Source code for cdm_reader_mapper.mdf_reader.reader

"""Common Data Model (CDM) MDF reader."""

from __future__ import annotations

from pathlib import Path
from typing import Callable, Any, get_args

import pandas as pd

from cdm_reader_mapper import DataBundle

from ..common.json_dict import open_json_file

from .utils.filereader import FileReader
from .utils.utilities import validate_arg

from .utils.utilities import as_list, as_path, read_csv, read_parquet, read_feather

from ..properties import SupportedFileTypes

READERS = {
    "csv": read_csv,
    "parquet": read_parquet,
    "feather": read_feather,
}


def validate_read_mdf_args(
    *,
    source: str | Path,
    imodel: str | None = None,
    ext_schema_path: str | Path | None = None,
    ext_schema_file: str | Path | None = None,
    year_init: int | None = None,
    year_end: int | None = None,
    chunksize: int | None = None,
    skiprows: int | None = None,
):
    """
    Validate arguments for reading an MDF file.

    This function performs validation on file paths and numeric arguments
    required for reading an MDF dataset.

    Raises
    ------
    FileNotFoundError
        If the source file does not exist.
    ValueError
        If required arguments are missing or numeric constraints are violated.
    """
    source = as_path(source, "source")

    if not source.exists():
        raise FileNotFoundError(f"Source file not found: {source}")

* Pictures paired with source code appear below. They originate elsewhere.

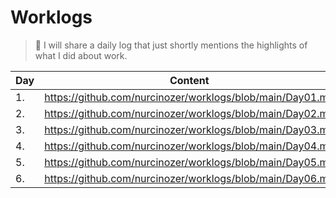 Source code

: # Worklogs
> 🚀 I will share a daily log that just shortly mentions the highlights of what I did about work.

| Day | Content |
|-----|---------|
| 1.  | https://github.com/nurcinozer/worklogs/blob/main/Day01.md        |
| 2.  | https://github.com/nurcinozer/worklogs/blob/main/Day02.md        |
| 3.  | https://github.com/nurcinozer/worklogs/blob/main/Day03.md        |
| 4.  | https://github.com/nurcinozer/worklogs/blob/main/Day04.md        |
| 5.  | https://github.com/nurcinozer/worklogs/blob/main/Day05.md        |
| 6.  | https://github.com/nurcinozer/worklogs/blob/main/Day06.md        |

    if not imodel and not (ext_schema_path or ext_schema_file):
        raise ValueError(
            "One of imodel or ext_schema_path/ext_schema_file must be provided"
        )

    validate_arg("chunksize", chunksize, int)
    if chunksize is not None and chunksize <= 0:
        raise ValueError("chunksize must be a positive integer")

    validate_arg("skiprows", skiprows, int)
    if skiprows is not None and skiprows < 0:
        raise ValueError("skiprows must be >= 0")

    if year_init is not None and year_end is not None:
        if year_init > year_end:
            raise ValueError("year_init must be <= year_end")



[docs]
def read_mdf(
    source,
    imodel: str | None = None,
    ext_schema_path: str | None = None,
    ext_schema_file: str | None = None,
    ext_table_path: str | None = None,
    year_init: int | None = None,
    year_end: int | None = None,
    encoding: str | None = None,
    chunksize: int | None = None,
    skiprows: int = None,
    convert_flag: bool = True,
    converter_dict: dict | None = None,
    converter_kwargs: dict | None = None,
    decode_flag: bool = True,
    decoder_dict: dict | None = None,
    validate_flag: bool = True,
    sections: str | list | None = None,
    excludes: str | list | None = None,
    pd_kwargs: dict | None = None,
    xr_kwargs: dict | None = None,
) -> DataBundle:
    """Read data files compliant with a user specific data model.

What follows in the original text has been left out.